SOURCE DATA —
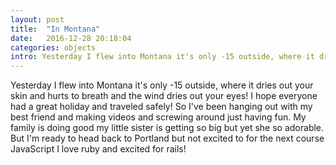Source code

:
 ```yaml
---
layout: post
title:  "In Montana"
date:   2016-12-28 20:18:04
categories: objects
intro: Yesterday I flew into Montana it's only -15 outside, where it dries out your skin and hurts to breath and the wind dries out your eyes! I hope everyone had a great holiday and traveled safely! So I've been hanging out with my best friend and making videos and screwing around just having fun.
---
```


Yesterday I flew into Montana it's only -15 outside, where it dries out your skin and hurts to breath and the wind dries out your eyes! I hope everyone had a great holiday and traveled safely! So I've been hanging out with my best friend and making videos and screwing around just having fun. My family is doing good my little sister is getting so big but yet she so adorable. But I'm ready to head back to Portland but not excited to for the next course JavaScript I love ruby and excited for rails!
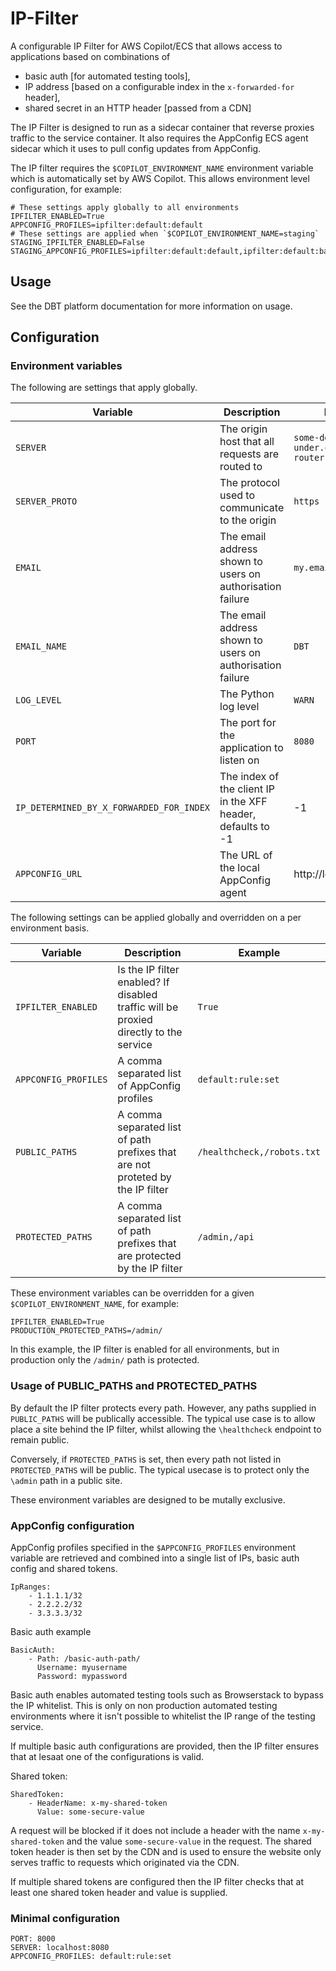 # IP-Filter

A configurable IP Filter for AWS Copilot/ECS that allows access to applications based on combinations of

- basic auth [for automated testing tools],
- IP address [based on a configurable index in the `x-forwarded-for` header],
- shared secret in an HTTP header [passed from a CDN]

The IP Filter is designed to run as a sidecar container that reverse proxies traffic to the service container. It also requires the AppConfig ECS agent sidecar which it uses to pull config updates from AppConfig.

The IP filter requires the `$COPILOT_ENVIRONMENT_NAME` environment variable which is automatically set by AWS Copilot.  This allows environment level configuration, for example:

```
# These settings apply globally to all environments
IPFILTER_ENABLED=True
APPCONFIG_PROFILES=ipfilter:default:default
# These settings are applied when `$COPILOT_ENVIRONMENT_NAME=staging`
STAGING_IPFILTER_ENABLED=False
STAGING_APPCONFIG_PROFILES=ipfilter:default:default,ipfilter:default:basicauth
```

## Usage

See the DBT platform documentation for more information on usage.

## Configuration

### Environment variables

The following are settings that apply globally.

| Variable                 |  Description | Example |
| ---                      | ---          | ---     |
| `SERVER`| The origin host that all requests are routed to | `some-domain-under.cloud-foundry-router.test`
| `SERVER_PROTO` | The protocol used to communicate to the origin | `https`
| `EMAIL` | The email address shown to users on authorisation failure | `my.email@domain.test`
| `EMAIL_NAME` | The email address shown to users on authorisation failure | `DBT`
| `LOG_LEVEL` | The Python log level | `WARN`
| `PORT` | The port for the application to listen on | `8080`
| `IP_DETERMINED_BY_X_FORWARDED_FOR_INDEX` | The index of the client IP in the XFF header, defaults to -1 | -1
| `APPCONFIG_URL` | The URL of the local AppConfig agent | http://localhost:2772

The following settings can be applied globally and overridden on a per environment basis.

| Variable                 |  Description | Example |
| ---                      | ---          | ---     |
| `IPFILTER_ENABLED` | Is the IP filter enabled? If disabled traffic will be proxied directly to the service | `True`
| `APPCONFIG_PROFILES` | A comma separated list of AppConfig profiles | `default:rule:set`
| `PUBLIC_PATHS` | A comma separated list of path prefixes that are not proteted by the IP filter | `/healthcheck,/robots.txt`
| `PROTECTED_PATHS` | A comma separated list of path prefixes that are protected by the IP filter | `/admin,/api`

These environment variables can be overridden for a given `$COPILOT_ENVIRONMENT_NAME`, for example:

```
IPFILTER_ENABLED=True
PRODUCTION_PROTECTED_PATHS=/admin/
```

In this example, the IP filter is enabled for all environments, but in production only the `/admin/` path is protected.

### Usage of PUBLIC_PATHS and PROTECTED_PATHS

By default the IP filter protects every path.  However, any paths supplied in `PUBLIC_PATHS` will be publically accessible.  The typical use case is to allow place a site behind the IP filter, whilst allowing the `\healthcheck` endpoint to remain public.

Conversely, if `PROTECTED_PATHS` is set, then every path not listed in `PROTECTED_PATHS` will be public.  The typical usecase is to protect only the `\admin` path in a public site.

These environment variables are designed to be mutally exclusive.

### AppConfig configuration

AppConfig profiles specified in the `$APPCONFIG_PROFILES` environment variable are retrieved and combined into a single list of IPs, basic auth config and shared tokens.

```
IpRanges:
    - 1.1.1.1/32
    - 2.2.2.2/32
    - 3.3.3.3/32
```

Basic auth example

```
BasicAuth:
    - Path: /basic-auth-path/
      Username: myusername
      Password: mypassword
```

Basic auth enables automated testing tools such as Browserstack to bypass the IP whitelist. This is only on non production automated testing environments where it isn't possible to whitelist the IP range of the testing service.

If multiple basic auth configurations are provided, then the IP filter ensures that at lesaat one of the configurations is valid.

Shared token:

```
SharedToken:
    - HeaderName: x-my-shared-token
      Value: some-secure-value
```
A request will be blocked if it does not include a header with the name `x-my-shared-token` and the value `some-secure-value` in the request. The shared token header is then set by the CDN and is used to ensure the website only serves traffic to requests which originated via the CDN.

If multiple shared tokens are configured then the IP filter checks that at least one shared token header and value is supplied.

### Minimal configuration

```
PORT: 8000
SERVER: localhost:8080
APPCONFIG_PROFILES: default:rule:set
```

EXERCISE BRIEF —
When you print the entries, keep every line exactly as it is and drop the pictures.

SOLUTION TO THIS EXERCISE —
Source code

:
 ```yaml
---
layout: post
title:  "In Montana"
date:   2016-12-28 20:18:04
categories: objects
intro: Yesterday I flew into Montana it's only -15 outside, where it dries out your skin and hurts to breath and the wind dries out your eyes! I hope everyone had a great holiday and traveled safely! So I've been hanging out with my best friend and making videos and screwing around just having fun.
---
```


Yesterday I flew into Montana it's only -15 outside, where it dries out your skin and hurts to breath and the wind dries out your eyes! I hope everyone had a great holiday and traveled safely! So I've been hanging out with my best friend and making videos and screwing around just having fun. My family is doing good my little sister is getting so big but yet she so adorable. But I'm ready to head back to Portland but not excited to for the next course JavaScript I love ruby and excited for rails!
 # IP-Filter

A configurable IP Filter for AWS Copilot/ECS that allows access to applications based on combinations of

- basic auth [for automated testing tools],
- IP address [based on a configurable index in the `x-forwarded-for` header],
- shared secret in an HTTP header [passed from a CDN]

The IP Filter is designed to run as a sidecar container that reverse proxies traffic to the service container. It also requires the AppConfig ECS agent sidecar which it uses to pull config updates from AppConfig.

The IP filter requires the `$COPILOT_ENVIRONMENT_NAME` environment variable which is automatically set by AWS Copilot.  This allows environment level configuration, for example:

```
# These settings apply globally to all environments
IPFILTER_ENABLED=True
APPCONFIG_PROFILES=ipfilter:default:default
# These settings are applied when `$COPILOT_ENVIRONMENT_NAME=staging`
STAGING_IPFILTER_ENABLED=False
STAGING_APPCONFIG_PROFILES=ipfilter:default:default,ipfilter:default:basicauth
```

## Usage

See the DBT platform documentation for more information on usage.

## Configuration

### Environment variables

The following are settings that apply globally.

| Variable                 |  Description | Example |
| ---                      | ---          | ---     |
| `SERVER`| The origin host that all requests are routed to | `some-domain-under.cloud-foundry-router.test`
| `SERVER_PROTO` | The protocol used to communicate to the origin | `https`
| `EMAIL` | The email address shown to users on authorisation failure | `my.email@domain.test`
| `EMAIL_NAME` | The email address shown to users on authorisation failure | `DBT`
| `LOG_LEVEL` | The Python log level | `WARN`
| `PORT` | The port for the application to listen on | `8080`
| `IP_DETERMINED_BY_X_FORWARDED_FOR_INDEX` | The index of the client IP in the XFF header, defaults to -1 | -1
| `APPCONFIG_URL` | The URL of the local AppConfig agent | http://localhost:2772

The following settings can be applied globally and overridden on a per environment basis.

| Variable                 |  Description | Example |
| ---                      | ---          | ---     |
| `IPFILTER_ENABLED` | Is the IP filter enabled? If disabled traffic will be proxied directly to the service | `True`
| `APPCONFIG_PROFILES` | A comma separated list of AppConfig profiles | `default:rule:set`
| `PUBLIC_PATHS` | A comma separated list of path prefixes that are not proteted by the IP filter | `/healthcheck,/robots.txt`
| `PROTECTED_PATHS` | A comma separated list of path prefixes that are protected by the IP filter | `/admin,/api`

These environment variables can be overridden for a given `$COPILOT_ENVIRONMENT_NAME`, for example:

```
IPFILTER_ENABLED=True
PRODUCTION_PROTECTED_PATHS=/admin/
```

In this example, the IP filter is enabled for all environments, but in production only the `/admin/` path is protected.

### Usage of PUBLIC_PATHS and PROTECTED_PATHS

By default the IP filter protects every path.  However, any paths supplied in `PUBLIC_PATHS` will be publically accessible.  The typical use case is to allow place a site behind the IP filter, whilst allowing the `\healthcheck` endpoint to remain public.

Conversely, if `PROTECTED_PATHS` is set, then every path not listed in `PROTECTED_PATHS` will be public.  The typical usecase is to protect only the `\admin` path in a public site.

These environment variables are designed to be mutally exclusive.

### AppConfig configuration

AppConfig profiles specified in the `$APPCONFIG_PROFILES` environment variable are retrieved and combined into a single list of IPs, basic auth config and shared tokens.

```
IpRanges:
    - 1.1.1.1/32
    - 2.2.2.2/32
    - 3.3.3.3/32
```

Basic auth example

```
BasicAuth:
    - Path: /basic-auth-path/
      Username: myusername
      Password: mypassword
```

Basic auth enables automated testing tools such as Browserstack to bypass the IP whitelist. This is only on non production automated testing environments where it isn't possible to whitelist the IP range of the testing service.

If multiple basic auth configurations are provided, then the IP filter ensures that at lesaat one of the configurations is valid.

Shared token:

```
SharedToken:
    - HeaderName: x-my-shared-token
      Value: some-secure-value
```
A request will be blocked if it does not include a header with the name `x-my-shared-token` and the value `some-secure-value` in the request. The shared token header is then set by the CDN and is used to ensure the website only serves traffic to requests which originated via the CDN.

If multiple shared tokens are configured then the IP filter checks that at least one shared token header and value is supplied.

### Minimal configuration

```
PORT: 8000
SERVER: localhost:8080
APPCONFIG_PROFILES: default:rule:set
```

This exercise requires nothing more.